Pero donde más escuché mentar a estos animales fue en las tertulias políticas, cuando los amigos del pueblo conversaban sobre las futuras elecciones. Había un señor que ya había sido dos veces presidente del Concejo Municipal y, aunque los jóvenes ansiaban un candidato de recambio, temían el poder económico y político de aquel personaje. Mi abuelo, para alentarlos, les decía: «Ánimo, muchachos, es cuestión de organizarse, porque ustedes son muchos y ¡cien ratones a un gato le dan un mal rato!».
Además, para influir en su estrategia, les recordaba: «Ustedes conocen el refrán: “Hazte fama y échate a la cama”. Ese hombre está tan seguro de su poder y tiene tanta reputación de ganador que no va a hacer campaña. Mientras tanto, ustedes a trabajar como hormigas». Y los arengaba con entusiasmo: «Acuérdense de que mientras el gato duerme, los ratones se pasean. ¡Dejen que él duerma sobre sus laureles y ustedes a trabajar!». Esto les encantó a los jóvenes, quienes lograron armar una campaña tan formidable que triunfó su lista de concejales y alcanzaron la presidencia del Concejo.
Cuando mi abuelo entraba en campaña, los compañeros de partido —incluso de otros cantones y desde la capital de la provincia— lo iban a consultar, pues se sabía todas las estratagemas posibles. «Ja, ja, ja», se reía complacido cuando lo felicitaban por alguna certera indicación, «ratón con buen olfato, nunca lo sorprende el gato», contestaba.
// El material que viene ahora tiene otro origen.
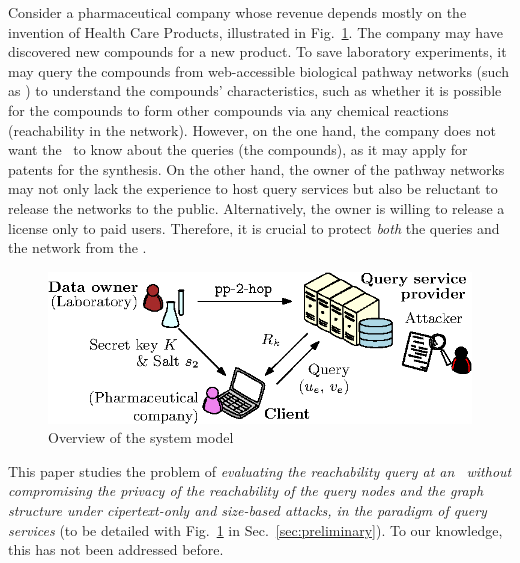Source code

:\stab
{} Consider a pharmaceutical company
whose revenue depends mostly on the invention of Health Care Products,
illustrated in Fig.~\ref{fig:overview}. The company may have
discovered new compounds for a new product. To save laboratory
experiments, it may query the compounds from web-accessible biological
pathway networks (such as \cite{biology}) to understand the compounds'
characteristics, such as whether it is possible for the compounds to
form other compounds via any chemical reactions (reachability in the
network). However, on the one hand, the company does not want the
\SP\ to know about the queries (the compounds), as it may apply for
patents for the synthesis. On the other hand, the owner of the pathway
networks may not only lack the experience to host query services but
also be reluctant to release the networks to the public.
Alternatively, the owner is willing to release a license only to paid
users.  Therefore, it is crucial to protect {\em both} the queries and
the network from the \SP.



\begin{figure}[t]
\includegraphics{./img/system.eps}
\caption{Overview of the system model}
\label{fig:overview}
\end{figure}

\stab
This paper studies the problem of {\em evaluating the reachability
  query at an \SP\ without compromising the privacy of the
  reachability of the query nodes and the graph structure under
  cipertext-only and size-based attacks, in the paradigm of query
  services} (to be detailed with Fig.~\ref{fig:overview} in
Sec.~\ref{sec:preliminary}). To our knowledge, this has not been  addressed before.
Mi abuelo pertenecía al Partido Liberal Radical Ecuatoriano y llegó a ser muchas veces presidente del Concejo de Pasaje. «Don Aurelio, acepte usted ser gobernador de El Oro», le decían sus compadres. «¡No, no, mi amigo! Prefiero ser cabeza de ratón que cola de león», respondía con firmeza. «Aquí soy yo el que manda porque me ha elegido la gente, mi gente. Como gobernador, sería simplemente un ilustre empleado del presidente».
MORALEJA
Hoy en día, frente a la apatía y el desencanto electoral, las palabras de mi abuelo resuenan con más urgencia que nunca. A veces, ante la cancha inclinada de la política, nos sentimos en una lucha desigual, como «burro amarrado y tigre suelto». Da tentación cruzarse de brazos y no decidir. Pero el querido viejo Aurelio nos recordaría que, el poder de los solo, se sostiene si los de abajo nos quedamos dormidos. Ningún gigante es invencible cuando un pueblo decidido y organizado se junta con un solo propósito.
El destino de nuestras alcaldías y prefecturas no lo deciden quienes tienen el dinero o el poder de turno; lo decide cada ciudadano que acude a las urnas con valentía y esperanza.
Porque la historia ya nos lo ha demostrado: cuando los ciudadanos despiertan y trabajan unidos, no hay «gato» por más poderoso que sea, al que cien ratones no le puedan dar un mal rato.

Econ. Cecilia Calderón Prieto.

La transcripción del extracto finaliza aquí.